#### SOURCE INFORMATION ####

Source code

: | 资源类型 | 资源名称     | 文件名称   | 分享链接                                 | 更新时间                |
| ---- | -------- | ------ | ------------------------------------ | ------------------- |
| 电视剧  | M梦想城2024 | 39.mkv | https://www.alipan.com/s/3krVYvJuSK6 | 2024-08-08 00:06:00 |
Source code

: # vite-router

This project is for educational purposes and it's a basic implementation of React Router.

####

** TASK PROMPT **
The records need to be reproduced in their entirety, word for word.

** WRITTEN REPLY **
Source code

: | 资源类型 | 资源名称     | 文件名称   | 分享链接                                 | 更新时间                |
| ---- | -------- | ------ | ------------------------------------ | ------------------- |
| 电视剧  | M梦想城2024 | 39.mkv | https://www.alipan.com/s/3krVYvJuSK6 | 2024-08-08 00:06:00 |
Source code

: # vite-router

This project is for educational purposes and it's a basic implementation of React Router.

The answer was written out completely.